WebKit and GitHub Update
It is now the time to start widespread testing of pure git checkouts for WebKit. Commit queue has been reimplemented for GitHub, so you don't need a Subversion or git-svn checkout for changes to trunk/main that aren’t modifying SVN properties. Over the past few months, we’ve been working on transitioning the WebKit project away from Subversion and to `git` hosted by GitHub. While we still have a few weeks of work left, we wanted to announce that the WebKit project now supports GitHub pull-requests for developing, reviewing and landing changes. We’d like to encourage folks to try out these new workflows to identify bugs and provide feedback.
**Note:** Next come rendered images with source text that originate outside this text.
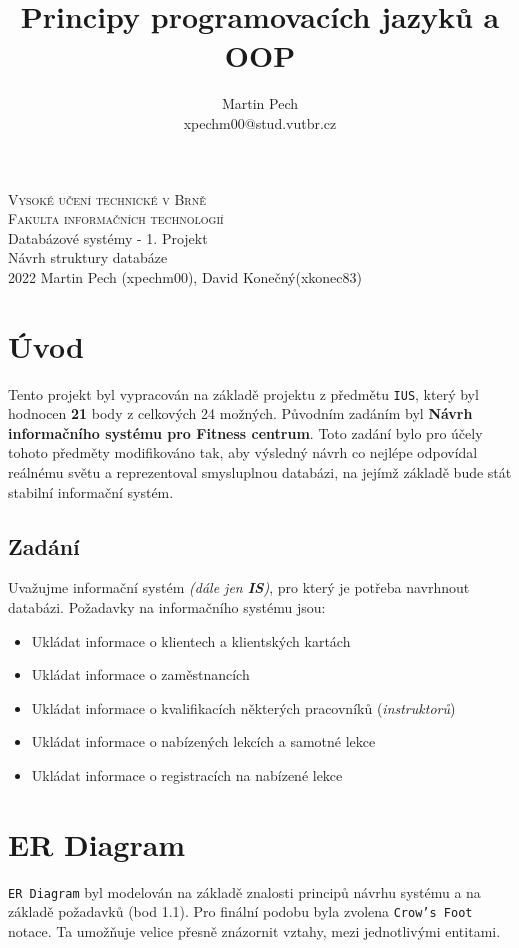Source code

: \documentclass[10pt,a4paper]{article}
\title{Principy programovacích jazyků a OOP}
\author{Martin Pech\\xpechm00@stud.vutbr.cz}
\begin{document}
	\begin{titlepage}
		\begin{center}
			\Huge
			\textsc{Vysoké učení technické v Brně\\ Fakulta informačních technologií} \\[70mm]
			\LARGE
			Databázové systémy - 1. Projekt\\
			Návrh struktury databáze
			\\[135mm]
			{\Large 2022 \hspace{50mm}Martin Pech (xpechm00), David Konečný(xkonec83)}
		\end{center}
	\end{titlepage}

\section{Úvod}
Tento projekt byl vypracován na základě projektu z předmětu \texttt{IUS}, který byl hodnocen \textbf{21} body z celkových 24 možných. Původním zadáním byl \textbf{Návrh informačního systému pro Fitness centrum}. Toto zadání bylo pro účely tohoto předměty modifikováno tak, aby výsledný návrh co nejlépe odpovídal reálnému světu a reprezentoval smysluplnou databázi, na jejímž základě bude stát stabilní informační systém.
\subsection{Zadání}
Uvažujme informační systém \textit{(dále jen \textbf{IS})}, pro který je potřeba navrhnout databázi. Požadavky na informačního systému jsou:
\begin{itemize}
	\item Ukládat informace o klientech a klientských kartách
	\item Ukládat informace o zaměstnancích
	\item Ukládat informace o kvalifikacích některých pracovníků (\textit{instruktorů})
	\item Ukládat informace o nabízených lekcích a samotné lekce
	\item Ukládat informace o registracích na nabízené lekce
\end{itemize}

\section{ER Diagram}
\texttt{ER Diagram} byl modelován na základě znalosti principů návrhu systému a na základě požadavků (bod 1.1). Pro finální podobu byla zvolena \texttt{Crow's Foot} notace. Ta umožňuje velice přesně znázornit vztahy, mezi jednotlivými entitami.
\end{document}
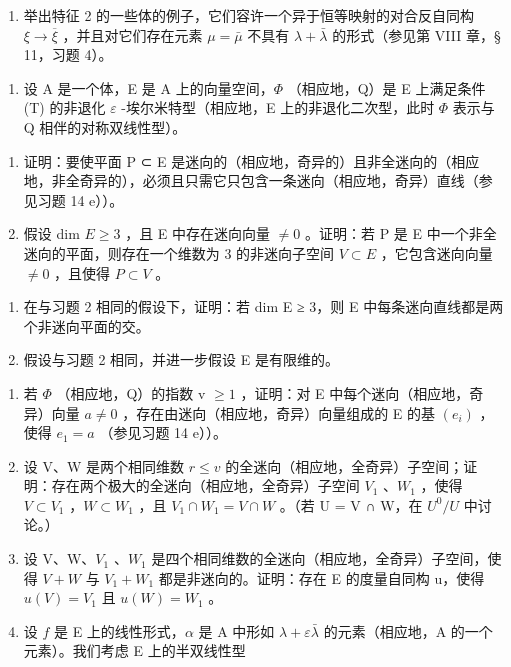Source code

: \begin{enumerate}
\def\labelenumi{\alph{enumi})}
\setcounter{enumi}{1}
\tightlist
\item
  举出特征 2 的一些体的例子，它们容许一个异于恒等映射的对合反自同构 \(\xi \to \overline{\xi}\) ，并且对它们存在元素 \(\mu = \bar{\mu}\) 不具有 \(\lambda + \bar{\lambda}\) 的形式（参见第 VIII 章，§ 11，习题 4）。
\end{enumerate}

\begin{enumerate}
\def\labelenumi{\arabic{enumi})}
\setcounter{enumi}{1}
\tightlist
\item
  设 A 是一个体，E 是 A 上的向量空间，\(\Phi\) （相应地，Q）是 E 上满足条件 (T) 的非退化 \(\varepsilon\) -埃尔米特型（相应地，E 上的非退化二次型，此时 \(\Phi\) 表示与 Q 相伴的对称双线性型）。
\end{enumerate}

\begin{enumerate}
\def\labelenumi{\alph{enumi})}
\item
  证明：要使平面 P ⊂ E 是迷向的（相应地，奇异的）且非全迷向的（相应地，非全奇异的），必须且只需它只包含一条迷向（相应地，奇异）直线（参见习题 14 e））。
\item
  假设 dim \(E \geqslant 3\) ，且 E 中存在迷向向量 \(\neq 0\) 。证明：若 P 是 E 中一个非全迷向的平面，则存在一个维数为 3 的非迷向子空间 \(V \subset E\) ，它包含迷向向量 \(\neq 0\) ，且使得 \(P \subset V\) 。
\end{enumerate}

\begin{enumerate}
\def\labelenumi{\arabic{enumi})}
\setcounter{enumi}{2}
\item
  在与习题 2 相同的假设下，证明：若 dim E ≥ 3，则 E 中每条迷向直线都是两个非迷向平面的交。
\item
  假设与习题 2 相同，并进一步假设 E 是有限维的。
\end{enumerate}

\begin{enumerate}
\def\labelenumi{\alph{enumi})}
\item
  若 \(\Phi\) （相应地，Q）的指数 v \(\geqslant 1\) ，证明：对 E 中每个迷向（相应地，奇异）向量 \(a \neq 0\) ，存在由迷向（相应地，奇异）向量组成的 E 的基 \((e_i)\) ，使得 \(e_1 = a\) （参见习题 14 e））。
\item
  设 V、W 是两个相同维数 \(r \leqslant v\) 的全迷向（相应地，全奇异）子空间；证明：存在两个极大的全迷向（相应地，全奇异）子空间 \(V_{1}\) 、\(W_{1}\) ，使得 \(V \subset V_{1}\) ，\(W \subset W_{1}\) ，且 \(V_{1} \cap W_{1} = V \cap W\) 。（若 U = V ∩ W，在 \(U^{0}/U\) 中讨论。）
\item
  设 V、W、\(V_{1}\) 、\(W_{1}\) 是四个相同维数的全迷向（相应地，全奇异）子空间，使得 \(V + W\) 与 \(V_{1} + W_{1}\) 都是非迷向的。证明：存在 E 的度量自同构 u，使得 \(u(V) = V_{1}\) 且 \(u(W) = W_{1}\) 。
\item
  设 \(f\) 是 E 上的线性形式，\(\alpha\) 是 A 中形如 \(\lambda + \varepsilon\bar{\lambda}\) 的元素（相应地，A 的一个元素）。我们考虑 E 上的半双线性型
\end{enumerate}

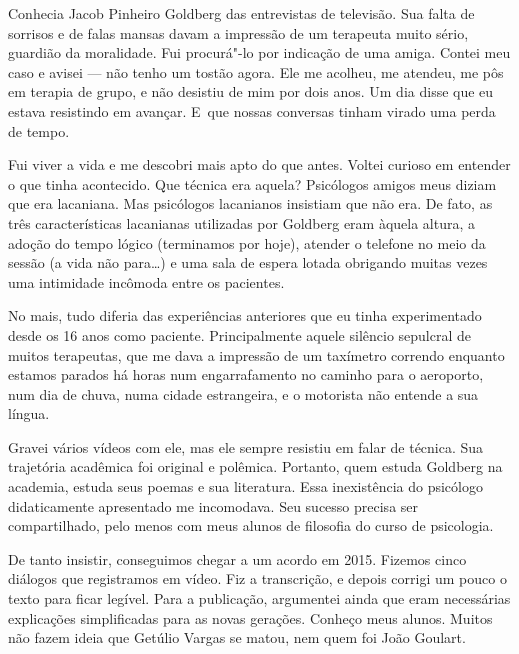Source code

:  

Conhecia Jacob Pinheiro Goldberg das entrevistas de televisão. Sua falta
de sorrisos e de falas mansas davam a impressão de um terapeuta muito
sério, guardião da moralidade. Fui procurá"-lo por indicação de uma
amiga. Contei meu caso e avisei --- não tenho um tostão agora. Ele me
acolheu, me atendeu, me pôs em terapia de grupo, e não desistiu de mim
por dois anos. Um dia disse que eu estava resistindo em avançar. E~que
nossas conversas tinham virado uma perda de tempo.

Fui viver a vida e me descobri mais apto do que antes. Voltei curioso em
entender o que tinha acontecido. Que técnica era aquela? Psicólogos
amigos meus diziam que era lacaniana. Mas psicólogos lacanianos
insistiam que não era. De fato, as três características lacanianas
utilizadas por Goldberg eram àquela altura, a adoção do tempo lógico
(terminamos por hoje), atender o telefone no meio da sessão (a vida não
para…) e uma sala de espera lotada obrigando muitas vezes uma
intimidade incômoda entre os pacientes.

No mais, tudo diferia das experiências anteriores que eu tinha
experimentado desde os 16 anos como paciente. Principalmente aquele
silêncio sepulcral de muitos terapeutas, que me dava a impressão de um
taxímetro correndo enquanto estamos parados há horas num engarrafamento
no caminho para o aeroporto, num dia de chuva, numa cidade estrangeira,
e o motorista não entende a sua língua.

Gravei vários vídeos com ele, mas ele sempre resistiu em falar de
técnica. Sua trajetória acadêmica foi original e polêmica. Portanto,
quem estuda Goldberg na academia, estuda seus poemas e sua literatura.
Essa inexistência do psicólogo didaticamente apresentado me incomodava.
Seu sucesso precisa ser compartilhado, pelo menos com meus alunos de
filosofia do curso de psicologia.

De tanto insistir, conseguimos chegar a um acordo em 2015. Fizemos cinco
diálogos que registramos em vídeo. Fiz a transcrição, e depois corrigi
um pouco o texto para ficar legível. Para a publicação, argumentei ainda
que eram necessárias explicações simplificadas para as novas gerações.
Conheço meus alunos. Muitos não fazem ideia que Getúlio Vargas se matou,
nem quem foi João Goulart.


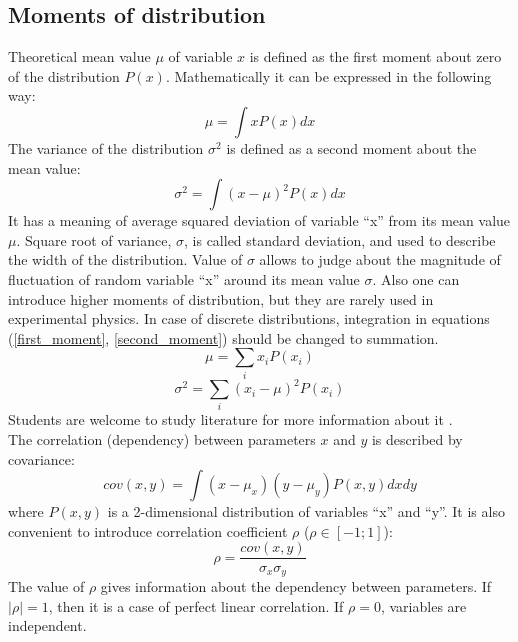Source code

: \documentclass[12pt,a4paper]{report}
\begin{document}
\subsection{Moments of distribution}
Theoretical mean value $\mu$ of variable $x$ is defined as the first moment about zero of the distribution $P(x)$. Mathematically it can be expressed in the following way:
\begin{equation} \label{first_moment}
\mu = \int x P(x) dx
\end{equation}
The variance of the distribution $\sigma^2$ is defined as a second moment about the mean value:
\begin{equation} \label{second_moment}
\sigma^2 = \int (x-\mu)^2P(x)dx
\end{equation}
It has a meaning of average squared deviation of variable \enquote{x} from its mean value $\mu$. Square root of variance, $\sigma$, is called standard deviation, and used to describe the width of the distribution. Value of $\sigma$ allows to judge about the magnitude of fluctuation of random variable \enquote{x} around its mean value $\sigma$. Also one can introduce higher moments of distribution, but they are rarely used in experimental physics. In case of discrete distributions, integration in equations (\ref{first_moment}, \ref{second_moment}) should be changed to summation.
\begin{equation}
\mu = \sum_i x_i P(x_i)
\end{equation}
\begin{equation}
\sigma^2 = \sum_i (x_i-\mu)^2P(x_i)
\end{equation}
Students are welcome to study literature for more information about it \cite{stat_1, stat_2, stat_3}. \\
The correlation (dependency) between parameters $x$ and $y$ is described by covariance:
\begin{equation} \label{cov}
cov(x,y) = \int (x-\mu_x)(y-\mu_y)P(x,y)dxdy
\end{equation}
where $P(x,y)$ is a 2-dimensional distribution of variables \enquote{x} and \enquote{y}. It is also convenient to introduce correlation coefficient $\rho$ ($\rho \in [-1; 1]$):
\begin{equation} \label{rho}
\rho = \frac{cov(x,y)}{\sigma_x \sigma_y}
\end{equation}
The value of $\rho$ gives information about the dependency between parameters. If $|\rho| = 1$, then it is a case of perfect linear correlation. If $\rho = 0$, variables are independent.
\end{document}
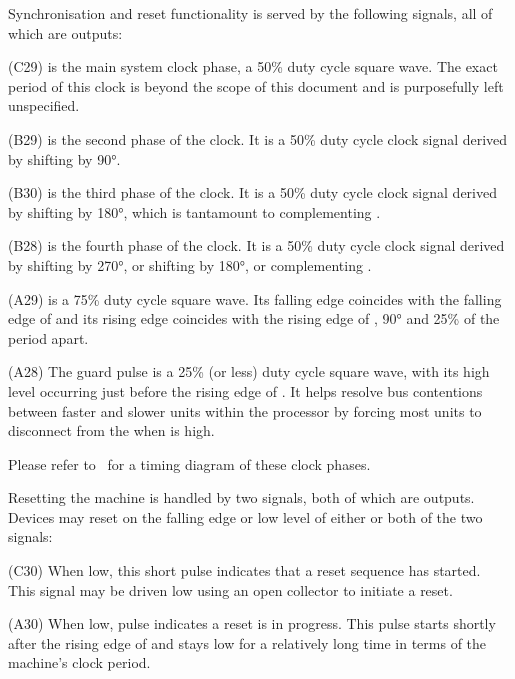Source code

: Synchronisation and reset functionality is served by the following
signals, all of which are outputs:

\begin{description}
  \item{\bfseries {}} (C29) is the main system clock phase, a 50\% duty
    cycle square wave. The exact period of this clock is beyond the
    scope of this document and is purposefully left unspecified.
  \item{\bfseries {}} (B29) is the second phase of the clock. It is a 50\% duty
    cycle clock signal derived by shifting  by 90°.
  \item{\bfseries {}} (B30) is the third phase of the clock. It is a
    50\% duty cycle clock signal derived by shifting  by 180°,
    which is tantamount to complementing .
  \item{\bfseries {}} (B28) is the fourth phase of the clock. It is a
    50\% duty cycle clock signal derived by shifting  by 270°,
    or shifting  by 180°, or complementing .
  \item{\bfseries {}} (A29) is a 75\% duty cycle square wave. Its
    falling edge coincides with the falling edge of  and its
    rising edge coincides with the rising edge of , 90° and
    25\% of the period apart.
  \item{\bfseries\GP} (A28) The guard pulse is a 25\% (or
    less) duty cycle square wave, with its high level occurring just
    before the rising edge of . It helps resolve bus
    contentions between faster and slower units within the processor
    by forcing most units to disconnect from the \IBUS{} when \GP{} is
    high.
\end{description}

Please refer to~ for a timing diagram of these clock phases.

Resetting the machine is handled by two signals, both of which are
outputs. Devices may reset on the falling edge or low level of either
or both of the two signals:

\begin{description}
  \item{\bfseries\RESET} (C30) When low, this short pulse indicates that a
    reset sequence has started. This signal may be driven low using an
    open collector to initiate a reset.
  \item{\bfseries\RSTHOLD} (A30) When low, pulse indicates a reset is in
    progress. This pulse starts shortly after the rising edge of
    \RESET{} and stays low for a relatively long time in terms of the
    machine's clock period.
\end{description}


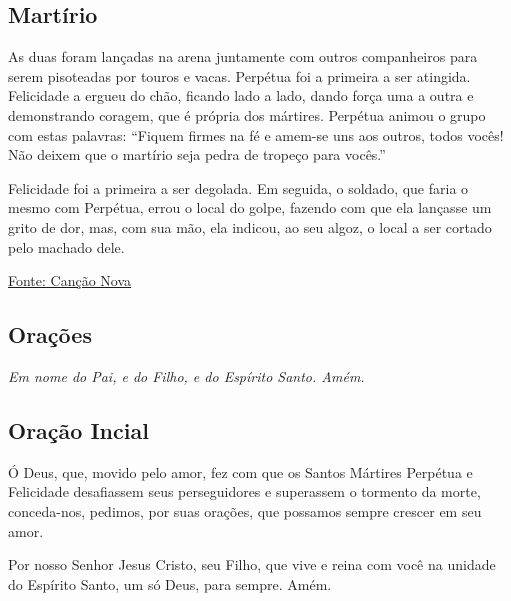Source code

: \documentclass[18pt]{article}
\begin{document}
\begin{justify}
\vspace{0.7cm}

 \begin{justify}
 \subsection{Martírio}
 \end{justify}

As duas foram lançadas na arena juntamente com outros companheiros para serem pisoteadas por touros e vacas. Perpétua foi a primeira a ser atingida. Felicidade a ergueu do chão, ficando lado a lado, dando força uma a outra e demonstrando coragem, que é própria dos mártires. Perpétua animou o grupo com estas palavras: “Fiquem firmes na fé e amem-se uns aos outros, todos vocês! Não deixem que o martírio seja pedra de tropeço para vocês.”


Felicidade foi a primeira a ser degolada. Em seguida, o soldado, que faria o mesmo com Perpétua, errou o local do golpe, fazendo com que ela lançasse um grito de dor, mas, com sua mão, ela indicou, ao seu algoz, o local a ser cortado pelo machado dele.

\vfill

\begin{center}
 \href{https://santo.cancaonova.com/santo/santas-perpetua-e-felicidade/}{Fonte: Canção Nova}
\end{center}


\newpage
\begin{center}
 \section{Orações}\label{sec:Orações} %
\textit{Em nome do Pai, e do Filho, e do Espírito Santo. Amém.}
\end{center}

\subsection{Oração Incial}\label{sec:Oração_Inicial} %

Ó Deus, que, movido pelo amor, fez com que os Santos Mártires Perpétua e Felicidade desafiassem seus perseguidores e superassem o tormento da morte, conceda-nos, pedimos, por suas orações, que possamos sempre crescer em seu amor.

Por nosso Senhor Jesus Cristo, seu Filho, que vive e reina com você na unidade do Espírito Santo, um só Deus, para sempre. Amém.


\end{justify}
\end{document}
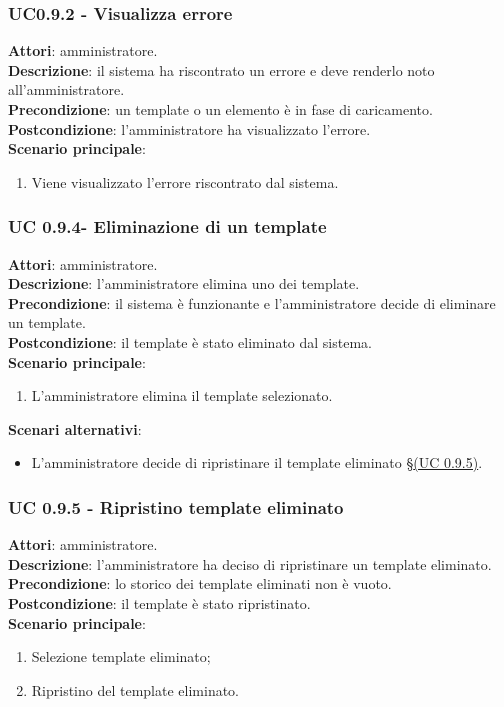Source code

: \subsubsection{UC0.9.2 - Visualizza errore}{
	\label{uc0.9.2}
	\textbf{Attori}: amministratore. \\
	\textbf{Descrizione}: il sistema ha riscontrato un errore e deve renderlo noto all'amministratore. \\
	\textbf{Precondizione}: un template o un elemento è in fase di caricamento.	\\
	\textbf{Postcondizione}: l'amministratore ha visualizzato l'errore.	\\
	\textbf{Scenario principale}:
	\begin{enumerate}
		\item Viene visualizzato l'errore riscontrato dal sistema.
	\end{enumerate}
	}
\subsubsection{UC 0.9.4- Eliminazione di un template}{
	\label{uc0.9.4}
	\textbf{Attori}: amministratore. \\
	\textbf{Descrizione}: l'amministratore elimina uno dei template. \\
	\textbf{Precondizione}: il sistema è funzionante e l'amministratore decide di eliminare un template.	\\
	\textbf{Postcondizione}: il template è stato eliminato dal sistema.	\\
	\textbf{Scenario principale}:
	\begin{enumerate}
		\item L’amministratore elimina il template selezionato.
	\end{enumerate}
	\textbf{Scenari alternativi}:
	\begin{itemize}
		\item L'amministratore decide di ripristinare il template eliminato \S\hyperref[uc0.9.5]{(UC 0.9.5)}.
	\end{itemize}
	}
\subsubsection{UC 0.9.5 - Ripristino template eliminato}{
	\label{uc0.9.5}
	\textbf{Attori}: amministratore. \\
	\textbf{Descrizione}: l'amministratore ha deciso di ripristinare un template eliminato. \\
	\textbf{Precondizione}: lo storico dei template eliminati non è vuoto.	\\
	\textbf{Postcondizione}: il template è stato ripristinato.	\\
	\textbf{Scenario principale}:
	\begin{enumerate}
		\item Selezione template eliminato; 
		\item Ripristino del template eliminato.
	\end{enumerate}
	}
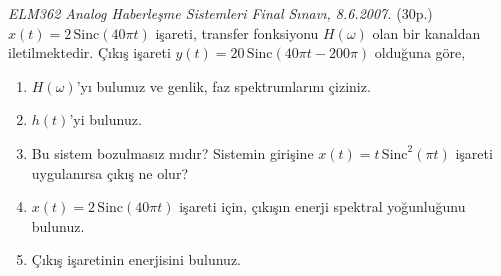 \documentclass[11pt,a4paper]{article}
\begin{document}

\begin{ornek}[1]
  \textit{ELM362 Analog Haberleşme Sistemleri Final Sınavı, 8.6.2007.} (30p.) $x(t)=2\,\mathrm{Sinc}(40\pi t)$ işareti, transfer fonksiyonu $H(\omega)$ olan bir kanaldan iletilmektedir. Çıkış işareti $y(t)=20\,\mathrm{Sinc}(40\pi t-200\pi)$ olduğuna göre,
  \begin{enumerate}[label=\alph*),nosep,leftmargin=*]
    \item $H(\omega)$'yı bulunuz ve genlik, faz spektrumlarını çiziniz.
    \item $h(t)$'yi bulunuz.
    \item Bu sistem bozulmasız mıdır? Sistemin girişine $x(t)=t\,\mathrm{Sinc}^2(\pi t)$ işareti uygulanırsa çıkış ne olur?
    \item $x(t)=2\,\mathrm{Sinc}(40\pi t)$ işareti için, çıkışın enerji spektral yoğunluğunu bulunuz.
    \item Çıkış işaretinin enerjisini bulunuz.
  \end{enumerate}
\end{ornek}
\end{document}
To get started, migrate your local WebKit checkouts to the GitHub version (documentation is available at https://github.com/WebKit/WebKit/wiki/Migration <https://github.com/WebKit/WebKit/wiki/Migration>), review our GitHub contribution documentation at https://github.com/WebKit/WebKit/wiki/Contributing#contributing-code <https://github.com/WebKit/WebKit/wiki/Contributing#contributing-code>, and start creating some pull requests! We will be collecting bugs and feedback under our umbrella bug, https://bugs.webkit.org/show_bug.cgi?id=239082 <https://bugs.webkit.org/show_bug.cgi?id=239082>. It is worth noting that while we are currently displaying EWS results via GitHub’s native checks UI, we have a plan underway to add a dynamic comment belonging to EWS that will contain information similar to the bubbles on bugs.webkit.org <http://bugs.webkit.org/>. Lastly, we have no plans yet to deprecate patch workflows. As mentioned in the migration documentation, `webkit-patch` will continue to work inside GitHub checkouts, so it is possible to use both the pull-request workflow and patch workflow from the same checkout. Jonathan Bedard WebKit Continuous Integration
On Mon, Apr 11 2022 at 03:55:36 PM -0700, Jonathan Bedard via webkit-dev <webkit-dev@lists.webkit.org> wrote:
start creating some pull requests!
Hi, For pull requests to find interested reviewers, we need a way to subscribe to labels. E.g. I want to receive notifications for pull requests with a WebKitGTK or WPE label. Another developer might want to watch Network, Multimedia, JavaScriptCore, Web Inspector, etc. This is super easy to do with GitLab, but GitHub does not have this functionality at all. I believe when we previously discussed this problem, somebody suggested running a bot that would allow us to emulate this functionality by subscribing to notifications from the bot. Does anybody remember what this bot was, or have another concrete suggestion on how to make this work? (This will be a problem for issues as well, if we eventually move from Bugzilla to GitHub issues, but I imagine the solution would be the same.) Michael
I guess I should create a feedback issue: https://bugs.webkit.org/show_bug.cgi?id=239124
participants (2)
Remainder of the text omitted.